エクスペクト・パトローナム/魔法と心理学
昨夜TVで放送してましたね、ハリーポッター。
原作を読んだのも劇場で映画を観たのももはや随分前になりますが、思い出したことを綴ってみます。
このシリーズ、開始当初はとにかく「楽しいファンタジー児童書」という印象だったのですが、巻が進み主人公が年齢を重ねるにつれて、どんどん話が複雑に深くなっていくことに驚かされた記憶があります。
あくまで魔法の世界の冒険譚なのだけど、特に原作では人種差別やいじめ、偏向報道による被害など、昨今の社会問題を連想させるようなエピソードもかなり盛り込まれているんですよね。
そして私が個人的に「これはもはやファンタジーではない」と決定的に感じたのが、今回の「ハリー・ポッターとアズカバンの囚人」にて登場する「ディメンター」と「パトローナス」の話です。
「ディメンター」は、この物語の世界における魔物的な存在のひとつ。
人間から希望の心を失わせ、魂を奪う力を持ちます。
彼らに遭遇した人々は、途端に「楽しい気持ちや前向きな考えを一切持てなくなる」ような感覚を味わうことになります。

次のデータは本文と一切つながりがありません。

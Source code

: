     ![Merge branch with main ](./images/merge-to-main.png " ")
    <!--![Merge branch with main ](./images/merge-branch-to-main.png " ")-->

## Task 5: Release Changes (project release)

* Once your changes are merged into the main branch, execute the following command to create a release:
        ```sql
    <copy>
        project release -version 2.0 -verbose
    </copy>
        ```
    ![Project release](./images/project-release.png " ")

・・・この状態、魔物の居ない世界に生きる我々でも心当たりはありますよね。
いわゆる「心が折れた」とか「鬱」といわれるもの。もっと普遍的な言葉でいえば「絶望」。
現代の我々も、なにかとその脅威に晒され、囚われた人は命をも失い得る。それはとても残念だけど、この世の中で日々起こっていること。
そしてハリーポッターの世界には、このディメンターに対抗する魔法が存在し、その魔法というのが守護霊(パトローナス)を出現させること。
難しい魔法ですが、成功させるために必要なのは「幸せな記憶を強く呼び起こすこと」。
子供なりに色々苦労の多かった主人公のハリーも、この魔法のために自分の幸せな記憶を呼び起こすことを身に着け、学園生活の中で得た友達との楽しい時間や成功体験を経て、守護霊の出現を成功させます。
原作を初めて読んだ時、この設定に瞠目しました。
もはやこれ、魔法じゃなくて心理学の話だと思ったので。
過去の心温まる体験、幸せな瞬間の記憶が自分の「守護霊」になって、絶望や死から自分を遠ざけることは実際にある。
むしろ、そんな風にして心の病や自暴自棄に陥らないよう持ちこたえたという経験は、一定の長さを生きてきた人でなら誰でも少なからずあるんじゃないでしょうか。
だからこの話、この部分に関しては物凄く「現実」だと思うんです。
ファンタジーの物語という形は取っているものの。
守護霊を出現させるための呪文「エクスペクト・パトローナム!」というのが、映画の予告編でも使われて、なんだか必殺技の名前みたいに世の中で記憶されていたような気もしますが。
むしろ私はこの魔法の使い方を、人生の知恵のひとつとして、色々な人に覚えておいてほしいと思います。
この魔法は現実に存在する。
絶望の淵から自分を守るためには、過去の幸せな記憶やポジティブな思いを大切に、強く持っておくこと。
覚えておくことで、いざという時にあなたの未来や、命すら救うかもしれない。
残念ながら、そんな危機に一度も晒されずに生きていけるとは限らない(むしろそんな人は少ないであろう)世の中なので。
ファンタジー小説に織り交ぜられた真理が、現実世界において誰かを守ってくれればと願います。